Sara keeps struggling. Even though she is confident in her choice.
Does pain go away along with doubts?

“You don’t love someone because they’re perfect, you love them in spite of the fact that they’re not.”

Not always. Sometimes it is exactly when we know that we are right that the pain is the strongest. When Anna files a lawsuit against her parents, wanting a medical emancipation, she has no doubt that her daughter is in the wrong, that she wants to escape her responsibility to keep the family together by keeping her sister alive.

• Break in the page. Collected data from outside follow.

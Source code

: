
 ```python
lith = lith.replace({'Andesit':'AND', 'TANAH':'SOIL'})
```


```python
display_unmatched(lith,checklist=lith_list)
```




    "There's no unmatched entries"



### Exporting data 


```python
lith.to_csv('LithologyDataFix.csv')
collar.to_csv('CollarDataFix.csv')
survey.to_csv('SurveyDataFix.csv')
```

When we cannot save those we are responsible for, do we have the right to bestow this responsibility on someone else and expect them to act as we would? Even Anna herself cannot give us the response. She is not confident in her choices, because, really, she is faced with an impossible situation.

She does not accept being her sister’s guardian and not having a life of her own, she does not accept being independent and thus dooming her sister to death. Sometimes there is no right choice, there is not a happy ending, there are no heroes and villains. Only doubts. There is no right path for Anna. No matter what she chooses, she cannot live with it, she cannot be happy, she cannot forgive herself. Dying physically is only one form of dying.

“Maybe who we are isn’t so much about what we do, but rather what we’re capable of when we least expect it.”

Some of us die constantly, through the choices we –and others – get or don’t get to make. Through the many ifs and maybes and missed or wrongly chosen opportunities we face. Anna’s life is not her own, regardless of what choice she makes. For her it is over before having even begun. I know next to nothing about genetic engineering, but Anna’s story shows me that there is only so much we have the right to ask of another person.

There is only so much we have the right to create. I do believe in the noble motives of Sara Fitzgerald, but I do not believe in the validity of her choice. She decides to create a child with the intent to sacrifice it for the other one’s sake. All her love and care for Anna do not make up for that. Anna does not know where her place is, she feels like there isn’t really a place for her. And the universe seems to agree with her. She never gets to make the choice she so dreads of.

“Extraordinary things are always hiding in places people never think to look.”

At the time she finally receives her much craved freedom, she leaves this world. The child that never had to exist stops existing. There is no more struggle, no more dilemmas. It is over.

Through what Kate receives from her body after Anna is gone, a medical miracle happens and she seems to have gotten recovered from her disease. There are no more relapses. Doctors cannot explain it, but Kate believes that it is because Anna’s death makes up for her own.
But what life will Kate have from now on?
Will she be able to handle the cost at which she has it?